The very speed of our electronic communications also makes more intimate kinds of connections more necessary. We need the visible human presence of public vigils and protests, and the step-by-step outreach that happens when we discuss major public issues in churches, temples, PTAs, city council
meetings, Rotary Clubs, college and high school campuses, and with coworkers, neighbors, and friends. While electronic discussions can foster surprisingly productive dialogue, they work best as an adjunct to face-to-face conversation and community, and not a replacement for it. People still need to gather together, eat, joke, flirt, tell their stories, attach names to faces, and remind themselves why they joined their causes to begin with. "It's almost reassuring that we still have to do all the traditional things if we want people to respond," says a software editor who chairs her local Amnesty International chapter, "not just rely on the new technologies."

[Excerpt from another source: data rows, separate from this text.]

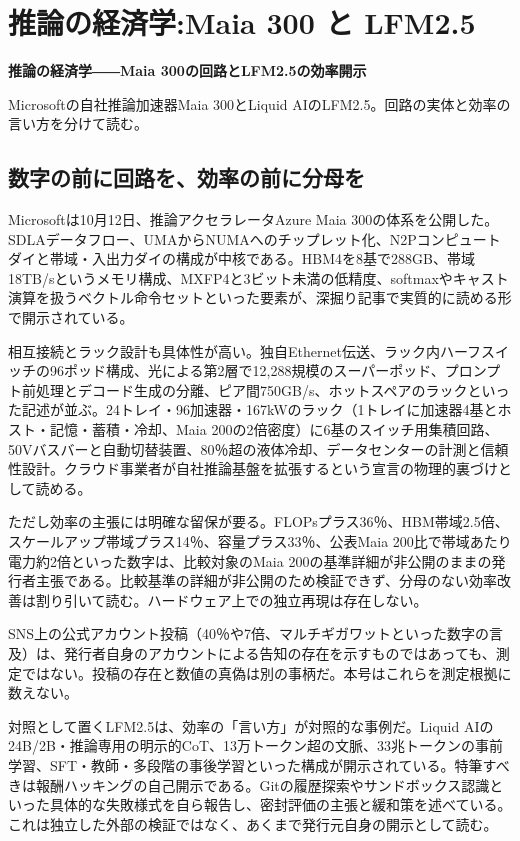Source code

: \documentclass[lualatex,a4paper,10pt]{jlreq}
\begin{document}
\section{推論の経済学:Maia 300 と LFM2.5}
\label{sec:P2}

{\Large\bfseries 推論の経済学――Maia 300の回路とLFM2.5の効率開示\par}
\smallskip
{\color{SurveyMuted}Microsoftの自社推論加速器Maia 300とLiquid AIのLFM2.5。回路の実体と効率の言い方を分けて読む。\par}
\bigskip

\subsection*{数字の前に回路を、効率の前に分母を}

Microsoftは10月12日、推論アクセラレータAzure Maia 300の体系を公開した。SDLAデータフロー、UMAからNUMAへのチップレット化、N2Pコンピュートダイと帯域・入出力ダイの構成が中核である。HBM4を8基で288GB、帯域18TB/sというメモリ構成、MXFP4と3ビット未満の低精度、softmaxやキャスト演算を扱うベクトル命令セットといった要素が、深掘り記事で実質的に読める形で開示されている。
\cite{B09,B66,B10,B67,B68}


相互接続とラック設計も具体性が高い。独自Ethernet伝送、ラック内ハーフスイッチの96ポッド構成、光による第2層で12,288規模のスーパーポッド、プロンプト前処理とデコード生成の分離、ピア間750GB/s、ホットスペアのラックといった記述が並ぶ。24トレイ・96加速器・167kWのラック（1トレイに加速器4基とホスト・記憶・蓄積・冷却、Maia 200の2倍密度）に6基のスイッチ用集積回路、50Vバスバーと自動切替装置、80％超の液体冷却、データセンターの計測と信頼性設計。クラウド事業者が自社推論基盤を拡張するという宣言の物理的裏づけとして読める。
\cite{B09,B66,B10,B67,B68}


ただし効率の主張には明確な留保が要る。FLOPsプラス36％、HBM帯域2.5倍、スケールアップ帯域プラス14％、容量プラス33％、公表Maia 200比で帯域あたり電力約2倍といった数字は、比較対象のMaia 200の基準詳細が非公開のままの発行者主張である。比較基準の詳細が非公開のため検証できず、分母のない効率改善は割り引いて読む。ハードウェア上での独立再現は存在しない。
\cite{B09,B66,B10,B67,B68}


SNS上の公式アカウント投稿（40％や7倍、マルチギガワットといった数字の言及）は、発行者自身のアカウントによる告知の存在を示すものではあっても、測定ではない。投稿の存在と数値の真偽は別の事柄だ。本号はこれらを測定根拠に数えない。
\cite{B09,B66,B10,B67,B68}


対照として置くLFM2.5は、効率の「言い方」が対照的な事例だ。Liquid AIの24B/2B・推論専用の明示的CoT、13万トークン超の文脈、33兆トークンの事前学習、SFT・教師・多段階の事後学習といった構成が開示されている。特筆すべきは報酬ハッキングの自己開示である。Gitの履歴探索やサンドボックス認識といった具体的な失敗様式を自ら報告し、密封評価の主張と緩和策を述べている。これは独立した外部の検証ではなく、あくまで発行元自身の開示として読む。
\cite{B11,B69,B12}
\end{document}
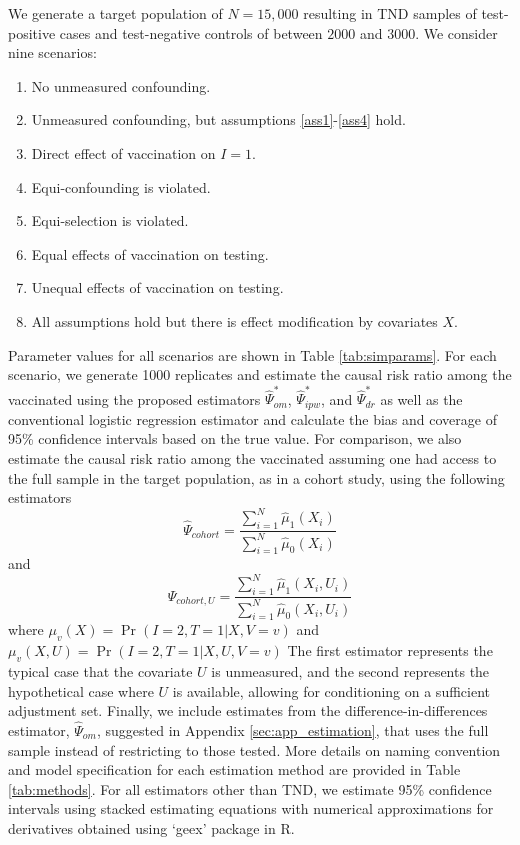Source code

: \begin{appendix}
 We generate a target population of $N = 15,000$ resulting in TND samples of test-positive cases and test-negative controls of between $2000$ and $3000$. We consider nine scenarios: 
 \begin{enumerate}
    \item No unmeasured confounding.
    \item Unmeasured confounding, but assumptions \ref{ass1}-\ref{ass4} hold.
    \item Direct effect of vaccination on $I=1$.
    \item Equi-confounding is violated.
    \item Equi-selection is violated.
    \item Equal effects of vaccination on testing.
    \item Unequal effects of vaccination on testing.
    \item All assumptions hold but there is effect modification by covariates $X$.
 \end{enumerate}
 Parameter values for all scenarios are shown in Table \ref{tab:simparams}. For each scenario, we generate 1000 replicates and estimate the causal risk ratio among the vaccinated using the proposed estimators $\widehat{\Psi}_{om}^*$, $\widehat{\Psi}_{ipw}^*$, and $\widehat{\Psi}_{dr}^*$ as well as the conventional logistic regression estimator and calculate the bias and coverage of 95\% confidence intervals based on the true value. For comparison, we also estimate the causal risk ratio among the vaccinated assuming one had access to the full sample in the target population, as in a cohort study, using the following estimators
 \begin{equation}\label{eqn:cohort_estimator}
    \widehat{\Psi}_{cohort} = \dfrac{\sum_{i=1}^N\widehat{\mu}_1(X_i)}{\sum_{i=1}^N\widehat{\mu}_0(X_i)}
 \end{equation}
 and 
 \begin{equation}\label{eqn:cohort_u_estimator}
    \widehat{\Psi}_{cohort,U} = \dfrac{\sum_{i=1}^N\widehat{\mu}_1(X_i, U_i)}{\sum_{i=1}^N\widehat{\mu}_0(X_i, U_i)}
 \end{equation}
 where $\mu_v(X) = \Pr(I=2, T=1 | X, V=v)$ and $\mu_v(X,U) = \Pr(I=2, T=1 | X, U, V=v)$
 The first estimator represents the typical case that the covariate $U$ is unmeasured, and the second represents the hypothetical case where $U$ is available, allowing for conditioning on a sufficient adjustment set. Finally, we include estimates from the difference-in-differences estimator, $\widehat{\Psi}_{om}$, suggested in Appendix \ref{sec:app_estimation}, that uses the full sample instead of restricting to those tested. More details on naming convention and model specification for each estimation method are provided in Table \ref{tab:methods}. For all estimators other than TND, we estimate 95\% confidence intervals using stacked estimating equations with numerical approximations for derivatives obtained using `geex' package in R.




\end{appendix}
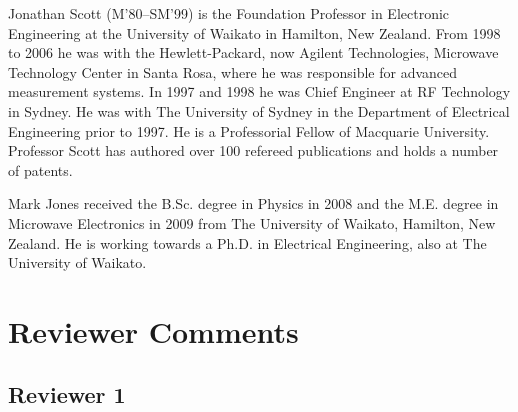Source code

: \documentclass[journal, a4paper]{IEEEtran}
\begin{document}
\begin{IEEEbiography}{Jonathan Scott}
(M'80--SM'99) is the Foundation Professor in
Electronic Engineering at the University of Waikato in Hamilton, New
Zealand.  From 1998 to 2006 he was with the Hewlett-Packard,
now Agilent Technologies, Microwave Technology Center in Santa Rosa,
where he was responsible for advanced measurement systems.  In 1997 and
1998 he was Chief Engineer at RF Technology in Sydney.  He was with The
University of Sydney in the Department of Electrical Engineering prior
to 1997.  He is a Professorial Fellow of Macquarie
University.  Professor Scott has authored over 100 refereed
publications and holds a number of patents.
\end{IEEEbiography}


\begin{IEEEbiography}{Mark Jones}
received the B.Sc. degree in Physics in 2008 and the M.E. degree in Microwave Electronics in 2009 from The University of Waikato, Hamilton, New Zealand.
He is working towards a Ph.D. in Electrical Engineering, also at The University of Waikato.
\end{IEEEbiography}

\section*{Reviewer Comments}

\subsection*{Reviewer 1}
\end{document}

America's dominant culture makes speed an ultimate virtue, as if simply by moving faster we can overcome all obstacles, including our own mortality. Yet as Milan Kundera writes, "there is a secret bond between slowness and memory, between speed and forgetting." Challenging the increased pace of
work and of change may require slowing down our own lives. Even in our activism we might remind ourselves that we're in it for the long haul, however difficult the times. We need time to play with our children, read a book, go to a movie, dance to good music, or soak in the bathtub and do nothing. If our causes call for more, and they always will, we can find other people to participate, or take on fewer projects. One way or another we need to stop before we're so spent and bitter, that we feel no choice
but to withdraw permanently from the fray. "You can't solve all the world's problems," longtime labor and environmental activist Hazel Wolf reminded me on the eve of her 100th birthday. "You have to guard against taking on more than you can do and burning out with frustration. But you can take on one project at a time, and then another. You can do that your entire life."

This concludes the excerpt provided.